Natsuhiko was genuinely distressed when Mitsuba was in danger. He may be very goofy, but he tries to help enough that even Mitsuba acknowladge.
But Mitsuba does not consider Natsuhiko a friend, an annoying sibling, or anything.
No matter how desperate he should be to connect with others so he doesn’t feel empty he just... don’t.
He can’t put a label to the people he surrounds himself by, not on his own. He doesn’t cling to any bond he might have created, so he still feels alone, and with no reason to stay in the near shore.
He gave up on his current connections.
He gave up on being human and making new connections.
He would have gived up on the idea of friends as well, if it wasn’t for Kou.
Kou have a lot of power over him, and Mitsuba want to be Kou’s friend very badly but he was basically told point blank Kou doesn’t feel comfortable calling him in specific a friend.

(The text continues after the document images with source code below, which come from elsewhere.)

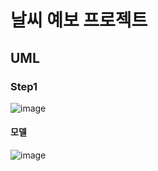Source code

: # 날씨 예보 프로젝트

## UML
### Step1
![image](https://user-images.githubusercontent.com/52592748/135596871-86038b7a-8089-437e-9fbc-5d575c5ead0c.png)
#### 모델
![image](https://user-images.githubusercontent.com/52592748/135596932-8a13d9e2-059b-4081-990a-6cf084def32e.png)
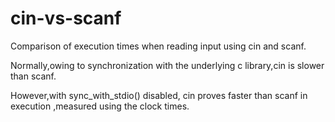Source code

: # cin-vs-scanf 

Comparison of execution times when reading input using cin and scanf.

Normally,owing to synchronization with the underlying c library,cin is slower than scanf.

However,with sync_with_stdio() disabled, cin proves faster than scanf in execution ,measured using the clock times.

He does get his hopes up after Kou jumps off the roof for him in picture perfect, but throughout all of the manga, Kou never called him a friend, he only ever called Sousuke a friend.
So once Mitsuba’s body started be unable to hold itself together, and he had to eat supernaturals to stay around, any kind of hope grew too troubling, not worth the pain and self hate of merely existing, so Mitsuba gave up on being his friend. He decided he just doesn’t care anymore. About anything
Or so he told himself.
The moment he sees Kou all happy to see him and worried about his health, he can’t look him in the eye. He either doesn’t have the courage to hurt his feelings (cause he knows Kou's sadness makes him super uncomfortable), or his determination to die wavers.
He hold on to him, and instead of giving up on this connection too, his ‘last wish’ is to spend time with Kou.
He still clearly want to be Kou’s friend, or more than friends, he just didn’t want to think about it.
The penguin destruction wouldn’t have distressed him so much otherwise. The idea of going to a festival with Kou wouldn’t be useful if Mitsuba didn’t get excited and looked forward to hanging out with Kou.